# Lecture 8 - Policy Gradient I

provided by [Stanford CS234](https://www.youtube.com/watch?v=FgzM3zpZ55o)

---

<div class="alert alert-block alert-info">
Table of Contents: <br>
    
<ul>
    <li>1. <a href="#1.-Introduction">Introduction</a>
    <li>2. <a href="#2.-Policy-Optimization">Policy Optimization</a></li>
    <li>3. <a href="#3.-Resource">Resource</a></li>
</ul>
</div>

# 1. Introduction

In the previous lecture, we tried to approximate the value or action-value functions using parameters $\theta$:

$$
V_{\theta}(s) \approx V^{\pi}(s)\\
Q_{\theta}(s, a) \approx Q^{\pi}(s, a)
$$

The policy will usually be $\epsilon$-greedy applied on top of these value functions.
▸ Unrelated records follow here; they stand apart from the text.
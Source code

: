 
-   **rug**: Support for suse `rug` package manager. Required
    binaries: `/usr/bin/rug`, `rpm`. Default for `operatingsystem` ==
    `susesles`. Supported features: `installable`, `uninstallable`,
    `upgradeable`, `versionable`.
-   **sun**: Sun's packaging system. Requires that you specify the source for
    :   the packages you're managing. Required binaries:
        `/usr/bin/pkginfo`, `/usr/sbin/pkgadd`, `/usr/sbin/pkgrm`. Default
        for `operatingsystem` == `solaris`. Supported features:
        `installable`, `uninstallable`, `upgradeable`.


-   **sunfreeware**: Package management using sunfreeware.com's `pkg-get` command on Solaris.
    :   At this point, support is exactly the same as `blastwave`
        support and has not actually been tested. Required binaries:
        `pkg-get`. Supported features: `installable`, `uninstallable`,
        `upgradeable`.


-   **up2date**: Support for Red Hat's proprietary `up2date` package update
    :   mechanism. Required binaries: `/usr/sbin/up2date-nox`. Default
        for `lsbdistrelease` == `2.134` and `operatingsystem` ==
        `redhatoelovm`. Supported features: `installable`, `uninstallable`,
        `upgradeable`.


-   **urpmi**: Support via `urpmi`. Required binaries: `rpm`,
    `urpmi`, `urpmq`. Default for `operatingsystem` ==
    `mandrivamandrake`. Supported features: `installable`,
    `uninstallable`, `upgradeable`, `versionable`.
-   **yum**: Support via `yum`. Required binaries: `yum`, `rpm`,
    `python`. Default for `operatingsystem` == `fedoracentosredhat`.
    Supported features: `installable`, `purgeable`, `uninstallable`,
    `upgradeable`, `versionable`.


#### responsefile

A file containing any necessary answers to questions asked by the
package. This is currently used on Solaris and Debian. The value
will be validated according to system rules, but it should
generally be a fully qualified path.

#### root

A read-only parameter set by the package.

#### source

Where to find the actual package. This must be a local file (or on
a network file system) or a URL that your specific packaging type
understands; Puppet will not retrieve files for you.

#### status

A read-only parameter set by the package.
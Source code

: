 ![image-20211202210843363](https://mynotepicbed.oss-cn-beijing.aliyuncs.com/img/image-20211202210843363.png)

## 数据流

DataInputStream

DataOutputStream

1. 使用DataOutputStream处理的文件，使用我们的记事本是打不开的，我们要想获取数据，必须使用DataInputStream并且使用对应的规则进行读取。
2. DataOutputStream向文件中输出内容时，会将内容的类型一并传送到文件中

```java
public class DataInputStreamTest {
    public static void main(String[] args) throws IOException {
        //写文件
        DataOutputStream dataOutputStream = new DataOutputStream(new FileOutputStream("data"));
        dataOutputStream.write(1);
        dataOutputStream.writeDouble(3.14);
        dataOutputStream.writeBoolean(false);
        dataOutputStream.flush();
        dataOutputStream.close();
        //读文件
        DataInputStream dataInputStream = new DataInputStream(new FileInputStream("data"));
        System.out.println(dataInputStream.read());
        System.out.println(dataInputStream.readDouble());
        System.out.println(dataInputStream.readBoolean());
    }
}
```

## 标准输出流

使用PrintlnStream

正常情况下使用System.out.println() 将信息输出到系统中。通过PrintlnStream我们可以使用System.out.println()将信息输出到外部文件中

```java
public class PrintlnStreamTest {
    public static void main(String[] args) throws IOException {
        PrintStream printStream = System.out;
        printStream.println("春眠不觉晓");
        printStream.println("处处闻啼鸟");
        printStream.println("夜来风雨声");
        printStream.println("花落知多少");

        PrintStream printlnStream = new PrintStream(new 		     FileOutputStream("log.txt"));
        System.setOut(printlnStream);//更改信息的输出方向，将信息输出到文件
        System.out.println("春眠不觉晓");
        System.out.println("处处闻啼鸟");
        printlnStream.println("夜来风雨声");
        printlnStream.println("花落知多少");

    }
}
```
Today we will directly parameterize the policy:

$$
\pi_{\theta}(s, a) = \mathbb{P}[a~|~s; \theta] \hspace{1em} (Eq.~1)\\
$$

* Value Based
    * Learnt value function
    * implicit policy (e.g. $\epsilon$-greedy)
* Policy Based
    * no value function
    * learnt policy
* Actor-Critic
    * learnt value function
    * learnt policy

Advantages of Policy-Based RL:
* better convergence properties
* effective in high-dimensional/continuous action spaces
Disadvantages:
* usually converge to local rather than global optimum
* evaluating policy is inefficient

* Goal: given a policy $\pi_{\theta}(s, a)$ with parameters $\theta$, find best $\theta$
* we measure the quality of the policy (policy evaluation)
* in __episodic environments__, we can use the start value of the policy:

$$
J_{1}(\theta) = V^{\pi_{\theta}}(s_{1}) \hspace{1em} (Eq.~2)\\
J_{avV}(\theta) = \sum_{s} d^{\pi_{\theta}}(s) V^{\pi_{\theta}}(s) \hspace{1em} (Eq.~3)\\
J_{avR}(\theta) = \sum_{s} d^{\pi_{\theta}}(s) \sum_{a} \pi_{\theta}(s, a) R(a, s) \hspace{1em} (Eq.~4)\\
$$

$d^{\pi_{\theta}}(s)$ is the stationary distribution of states under $\pi_{\theta}$.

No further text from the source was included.